‘We can’t take the next generation for granted’
Published: 31 Jul 2012 07:59 GMT+02:00
Updated: 31 Jul 2012 07:59 GMT+02:00
Long host to a vast concentration of US military power, Germany’s importance to Washington has waned in the two decades since the Berlin Wall fell. As America redeploys its armed forces towards Asia, many US bases in Germany have been slated for closure and consolidation.
“You get down to the community level and there’s real dislocation, real heartache and pain,” Murphy told The Local.
However, Murphy said closing the US bases in places like Schweinfurt and Bamberg in the German state of Bavaria was unavoidable in light of changing geopolitical realities such as the end of the Cold War and the rise of China.
“This continues to be one of the great host countries for our military,” he said. “Nobody begrudges the evolution of our military posture and footprint.

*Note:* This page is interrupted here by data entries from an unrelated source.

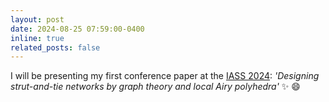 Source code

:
 ```yaml
---
layout: post
date: 2024-08-25 07:59:00-0400
inline: true
related_posts: false
---
```


I will be presenting my first conference paper at the [IASS 2024](https://iass2024.org/web/): *'Designing strut-and-tie networks by graph theory and local Airy polyhedra'* :sparkles: :smile:
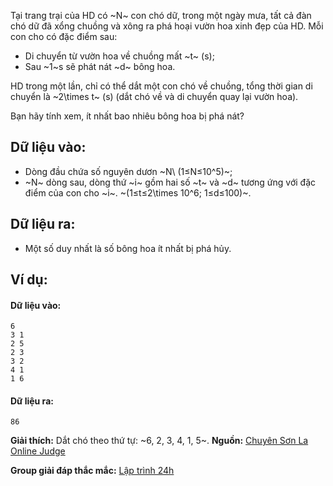 Tại trang trại của HD có ~N~ con chó dữ, trong một ngày mưa, tất cả đàn chó dữ đã xổng chuồng và xông ra phá hoại vườn hoa xinh đẹp của HD. Mỗi con cho có đặc điểm sau:
- Di chuyển từ vườn hoa về chuồng mất ~t~ (s);
- Sau ~1~s sẽ phát nát ~d~ bông hoa.

HD trong một lần, chỉ có thể dắt một con chó về chuồng, tổng thời gian di chuyển là ~2\times t~ (s) (dắt chó về và di chuyển quay lại vườn hoa).

Bạn hãy tính xem, ít nhất bao nhiêu bông hoa bị phá nát?
## Dữ liệu vào:
- Dòng đầu chứa số nguyên dươn ~N\ (1≤N≤10^5)~;
- ~N~ dòng sau, dòng thứ ~i~ gồm hai số ~t~ và ~d~ tương ứng với đặc điểm của con cho ~i~. ~(1≤t≤2\times 10^6; 1≤d≤100)~.

## Dữ liệu ra:
- Một số duy nhất là số bông hoa ít nhất bị phá hủy.

## Ví dụ:
#### Dữ liệu vào:
```
6
3 1
2 5
2 3
3 2
4 1
1 6
```

#### Dữ liệu ra:
```
86
```

**Giải thích:** Dắt chó theo thứ tự: ~6, 2, 3, 4, 1, 5~.
**Nguồn:** [Chuyên Sơn La Online Judge](http://csloj.ddns.net/)

**Group giải đáp thắc mắc:** [Lập trình 24h](https://www.facebook.com/groups/1386904321519984) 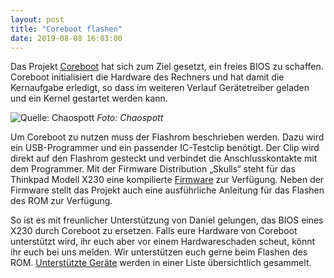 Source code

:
 ```yaml
---
layout: post
title: "Coreboot flashen"
date: 2019-08-08 16:03:00
---
```


Das Projekt [Coreboot](https://de.wikipedia.org/wiki/Coreboot) hat sich zum Ziel gesetzt, ein freies BIOS zu schaffen. Coreboot initialisiert die Hardware des Rechners und hat damit die Kernaufgabe erledigt, so dass im weiteren Verlauf Gerätetreiber geladen und ein Kernel gestartet werden kann. 

![Quelle: Chaospott](/media/2019-08-08/coreboot.jpg)
*Foto: Chaospott*

Um Coreboot zu nutzen muss der Flashrom beschrieben werden. Dazu wird ein USB-Programmer und ein passender IC-Testclip benötigt. Der Clip wird direkt auf den Flashrom gesteckt und verbindet die Anschlusskontakte mit dem Programmer. Mit der Firmware Distribution „Skulls“ steht für das Thinkpad Modell X230 eine kompilierte [Firmware](https://github.com/merge/skulls) zur Verfügung. Neben der Firmware stellt das Projekt auch eine ausführliche Anleitung für das Flashen des ROM zur Verfügung.

So ist es mit freunlicher Unterstützung von Daniel gelungen, das BIOS eines X230 durch Coreboot zu ersetzen. Falls eure Hardware von Coreboot unterstützt wird, ihr euch aber vor einem Hardwareschaden scheut, könnt ihr euch bei uns melden. Wir unterstützen euch gerne beim Flashen des ROM. [Unterstützte Geräte](https://www.coreboot.org/status/board-status.html) werden in einer Liste übersichtlich gesammelt.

It’s been evolving since the early 1990s and will continue to do so.”
The ambassador said US forces were working with German officials to alleviate the detrimental economic impact on communities: “I give our military high marks for being thoughtful and caring as we transition.”
Aside from financial implications, the cutting of personal ties between Germans and the US service members, their families and support staff who are leaving, ends a form of grassroots diplomacy for the United States. Murphy hopes to offset this with regional cultural initiatives.
“We recognize we need living, breathing institutions that will attract coming generations and prevent us from growing apart,” he said. “We can’t take the next generation for granted.”
Citing the American Academy in Berlin as a good example of successful cultural diplomacy, Murphy said the Embassy supported the development of German-American initiatives around the country – especially in regions where the number of US troops is shrinking.
“We’re talking to people in the Mannheim-Heidelberg area about what creative ideas we can have,” he said.
Taxation without expat representation
However, on two issues dear to many Americans living in Germany – taxation and representation – Murphy saw no changes on the horizon.
The United States is one of the few industrialized nations to require its citizens to pay taxes on income earned globally, irking many expats each year. And a recent enforcement drive to report foreign bank accounts to the Internal Revenue Service has even caused some people to take the dramatic step of renouncing their US citizenship.
But the ambassador said he was unaware of any growing discontent among American expats.
“I don’t hear that a whole lot from folks,” he said. “I think people overseas aren’t looking to take advantage in any way nor should they be discriminated against.”
Murphy also poured cold water on the idea the United States might give its expatriates special political representation in Congress similar to how France recently elected parliamentarians for French citizens living abroad.
“The French model I looked at with interest – we’re not going that way,” he said. “We give our citizens around the world the opportunity to vote absentee and that’s the way it’s going to stay.”
Murphy has frequently praised Germany as a great place to live, but that doesn’t mean he’s shied away from addressing more controversial issues that could make his host nation uncomfortable.
Last year, he became incensed when a black member of his staff was racially abused after a football match in Berlin. Using such undiplomatic language like “jerks,” his open letter on the incident said intolerance needed to be confronted no matter where it occurred, “whether along a country lane in America or on a sidewalk outside [Berlin’s] Olympic Stadium.”
“That really angered me,” he said. “My guidepost is [US civil rights leader] Martin Luther King. I have a dream that my four children will grow up in a country where they are not judged by the colour of their skin, but rather the content of their character.”
Saying his message applied to all forms of discrimination, Murphy made clear he would never presume to lecture Germans.
“These are universal challenges,” he said. “What it never devolves to is: ‘we’ve figured this out and you guys haven’t’. That’s just never the discussion with Germany.”